Profits fail to rise at owner of Hovis bread
PREMIER Foods, the owner of brands including Batchelors soup and Hovis bread, has admitted that it will be forced to sell more assets as part of an enormous debt restructuring plan.
Britain’s biggest food manufacturer says it will focus on its core businesses as it struggles to deal with a £1bn debt pile which built up during a string of acquisitions before the credit crunch.
Yesterday it announced that it had reached an arrangement to extend the existing £1.2bn banking facility, due for repayment next year, until June 2016.
However this comes at a price, with the banks’ margin set to increase by one per cent to 3.25 per cent from January 2014.

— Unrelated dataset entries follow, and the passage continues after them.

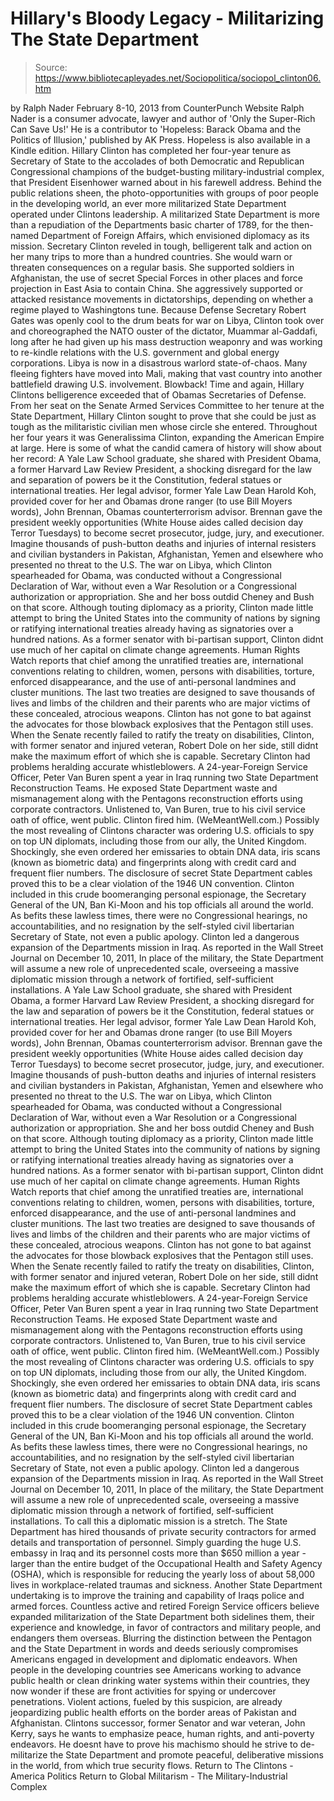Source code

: # Hillary's Bloody Legacy - Militarizing The State Department

> Source: https://www.bibliotecapleyades.net/Sociopolitica/sociopol_clinton06.htm

by Ralph Nader
February 8-10, 2013 from CounterPunch Website
Ralph Nader is a consumer advocate, lawyer and author of 'Only the Super-Rich Can Save Us!'
He is a contributor to
'Hopeless: Barack Obama and the Politics of Illusion,'
published by AK Press.
Hopeless is also available in a Kindle edition.
Hillary Clinton has completed her four-year tenure as Secretary of State to the accolades of both Democratic and Republican Congressional champions of the budget-busting military-industrial complex, that President Eisenhower warned about in his farewell address.
Behind the public relations sheen, the photo-opportunities with groups of poor people in the developing world, an ever more militarized State Department operated under Clintons leadership. A militarized State Department is more than a repudiation of the Departments basic charter of 1789, for the then-named Department of Foreign Affairs, which envisioned diplomacy as its mission. Secretary Clinton reveled in tough, belligerent talk and action on her many trips to more than a hundred countries.
She would warn or threaten consequences on a regular basis.
She supported soldiers in Afghanistan, the use of secret Special Forces in other places and force projection in East Asia to contain China. She aggressively supported or attacked resistance movements in dictatorships, depending on whether a regime played to Washingtons tune. Because Defense Secretary Robert Gates was openly cool to the drum beats for war on Libya, Clinton took over and choreographed the NATO ouster of the dictator, Muammar al-Gaddafi, long after he had given up his mass destruction weaponry and was working to re-kindle relations with the U.S. government and global energy corporations.
Libya is now in a disastrous warlord state-of-chaos. Many fleeing fighters have moved into Mali, making that vast country into another battlefield drawing U.S. involvement. Blowback! Time and again, Hillary Clintons belligerence exceeded that of Obamas Secretaries of Defense. From her seat on the Senate Armed Services Committee to her tenure at the State Department, Hillary Clinton sought to prove that she could be just as tough as the militaristic civilian men whose circle she entered.
Throughout her four years it was Generalissima Clinton, expanding the American Empire at large. Here is some of what the candid camera of history will show about her record:
A Yale Law School graduate, she shared with President Obama, a former Harvard Law Review President, a shocking disregard for the law and separation of powers be it the Constitution, federal statues or international treaties. Her legal advisor, former Yale Law Dean Harold Koh, provided cover for her and Obamas drone ranger (to use Bill Moyers words), John Brennan, Obamas counterterrorism advisor. Brennan gave the president weekly opportunities (White House aides called decision day Terror Tuesdays) to become secret prosecutor, judge, jury, and executioner. Imagine thousands of push-button deaths and injuries of internal resisters and civilian bystanders in Pakistan, Afghanistan, Yemen and elsewhere who presented no threat to the U.S. The war on Libya, which Clinton spearheaded for Obama, was conducted without a Congressional Declaration of War, without even a War Resolution or a Congressional authorization or appropriation. She and her boss outdid Cheney and Bush on that score. Although touting diplomacy as a priority, Clinton made little attempt to bring the United States into the community of nations by signing or ratifying international treaties already having as signatories over a hundred nations. As a former senator with bi-partisan support, Clinton didnt use much of her capital on climate change agreements. Human Rights Watch reports that chief among the unratified treaties are, international conventions relating to children, women, persons with disabilities, torture, enforced disappearance, and the use of anti-personal landmines and cluster munitions. The last two treaties are designed to save thousands of lives and limbs of the children and their parents who are major victims of these concealed, atrocious weapons. Clinton has not gone to bat against the advocates for those blowback explosives that the Pentagon still uses. When the Senate recently failed to ratify the treaty on disabilities, Clinton, with former senator and injured veteran, Robert Dole on her side, still didnt make the maximum effort of which she is capable. Secretary Clinton had problems heralding accurate whistleblowers. A 24-year-Foreign Service Officer, Peter Van Buren spent a year in Iraq running two State Department Reconstruction Teams. He exposed State Department waste and mismanagement along with the Pentagons reconstruction efforts using corporate contractors. Unlistened to, Van Buren, true to his civil service oath of office, went public. Clinton fired him. (WeMeantWell.com.) Possibly the most revealing of Clintons character was ordering U.S. officials to spy on top UN diplomats, including those from our ally, the United Kingdom. Shockingly, she even ordered her emissaries to obtain DNA data, iris scans (known as biometric data) and fingerprints along with credit card and frequent flier numbers. The disclosure of secret State Department cables proved this to be a clear violation of the 1946 UN convention. Clinton included in this crude boomeranging personal espionage, the Secretary General of the UN, Ban Ki-Moon and his top officials all around the world. As befits these lawless times, there were no Congressional hearings, no accountabilities, and no resignation by the self-styled civil libertarian Secretary of State, not even a public apology. Clinton led a dangerous expansion of the Departments mission in Iraq. As reported in the Wall Street Journal on December 10, 2011, In place of the military, the State Department will assume a new role of unprecedented scale, overseeing a massive diplomatic mission through a network of fortified, self-sufficient installations.
A Yale Law School graduate, she shared with President Obama, a former Harvard Law Review President, a shocking disregard for the law and separation of powers be it the Constitution, federal statues or international treaties.
Her legal advisor, former Yale Law Dean Harold Koh, provided cover for her and Obamas drone ranger (to use Bill Moyers words), John Brennan, Obamas counterterrorism advisor.
Brennan gave the president weekly opportunities (White House aides called decision day Terror Tuesdays) to become secret prosecutor, judge, jury, and executioner. Imagine thousands of push-button deaths and injuries of internal resisters and civilian bystanders in Pakistan, Afghanistan, Yemen and elsewhere who presented no threat to the U.S. The war on Libya, which Clinton spearheaded for Obama, was conducted without a Congressional Declaration of War, without even a War Resolution or a Congressional authorization or appropriation.
She and her boss outdid Cheney and Bush on that score.
Although touting diplomacy as a priority, Clinton made little attempt to bring the United States into the community of nations by signing or ratifying international treaties already having as signatories over a hundred nations.
As a former senator with bi-partisan support, Clinton didnt use much of her capital on climate change agreements. Human Rights Watch reports that chief among the unratified treaties are,
international conventions relating to children, women, persons with disabilities, torture, enforced disappearance, and the use of anti-personal landmines and cluster munitions.
The last two treaties are designed to save thousands of lives and limbs of the children and their parents who are major victims of these concealed, atrocious weapons.
Clinton has not gone to bat against the advocates for those blowback explosives that the Pentagon still uses. When the Senate recently failed to ratify the treaty on disabilities, Clinton, with former senator and injured veteran, Robert Dole on her side, still didnt make the maximum effort of which she is capable.
Secretary Clinton had problems heralding accurate whistleblowers.
A 24-year-Foreign Service Officer, Peter Van Buren spent a year in Iraq running two State Department Reconstruction Teams. He exposed State Department waste and mismanagement along with the Pentagons reconstruction efforts using corporate contractors.
Unlistened to, Van Buren, true to his civil service oath of office, went public. Clinton fired him. (WeMeantWell.com.)
Possibly the most revealing of Clintons character was ordering U.S. officials to spy on top UN diplomats, including those from our ally, the United Kingdom.
Shockingly, she even ordered her emissaries to obtain DNA data, iris scans (known as biometric data) and fingerprints along with credit card and frequent flier numbers. The disclosure of secret State Department cables proved this to be a clear violation of the 1946 UN convention. Clinton included in this crude boomeranging personal espionage, the Secretary General of the UN, Ban Ki-Moon and his top officials all around the world.
As befits these lawless times, there were no Congressional hearings, no accountabilities, and no resignation by the self-styled civil libertarian Secretary of State, not even a public apology.
Clinton led a dangerous expansion of the Departments mission in Iraq.
As reported in the Wall Street Journal on December 10, 2011,
In place of the military, the State Department will assume a new role of unprecedented scale, overseeing a massive diplomatic mission through a network of fortified, self-sufficient installations.
To call this a diplomatic mission is a stretch.
The State Department has hired thousands of private security contractors for armed details and transportation of personnel. Simply guarding the huge U.S. embassy in Iraq and its personnel costs more than $650 million a year - larger than the entire budget of the Occupational Health and Safety Agency (OSHA), which is responsible for reducing the yearly loss of about 58,000 lives in workplace-related traumas and sickness. Another State Department undertaking is to improve the training and capability of Iraqs police and armed forces.
Countless active and retired Foreign Service officers believe expanded militarization of the State Department both sidelines them, their experience and knowledge, in favor of contractors and military people, and endangers them overseas. Blurring the distinction between the Pentagon and the State Department in words and deeds seriously compromises Americans engaged in development and diplomatic endeavors. When people in the developing countries see Americans working to advance public health or clean drinking water systems within their countries, they now wonder if these are front activities for spying or undercover penetrations.
Violent actions, fueled by this suspicion, are already jeopardizing public health efforts on the border areas of Pakistan and Afghanistan. Clintons successor, former Senator and war veteran, John Kerry, says he wants to emphasize peace, human rights, and anti-poverty endeavors.
He doesnt have to prove his machismo should he strive to de-militarize the State Department and promote peaceful, deliberative missions in the world, from which true security flows.
Return to The Clintons - America Politics
Return to Global Militarism - The Military-Industrial Complex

Having already earned £400m from the sale of businesses during 2011, the firm’s new arrangement will force it to raise a further £300m from disposals by 30 June 2014.
Year-end pre-tax profits plummeted to a £259.1m loss for 2011, driven by a £282m writedown relating to the value of Premier’s Hovis bread business which it bought at the peak of the market. Trading profits declined 29 per cent to £173.7m.
“Having put the financing and strategic building blocks in place, our immediate priorities are to implement this re-financing package, continue stabilising the business, re-focus the portfolio and invest in our future growth,” said chief executive Michael Clarke, who has been brought in from Kraft to turn around the business.
Shares closed down 4.2 per cent at 11.5p, against a high of 288p in 2007.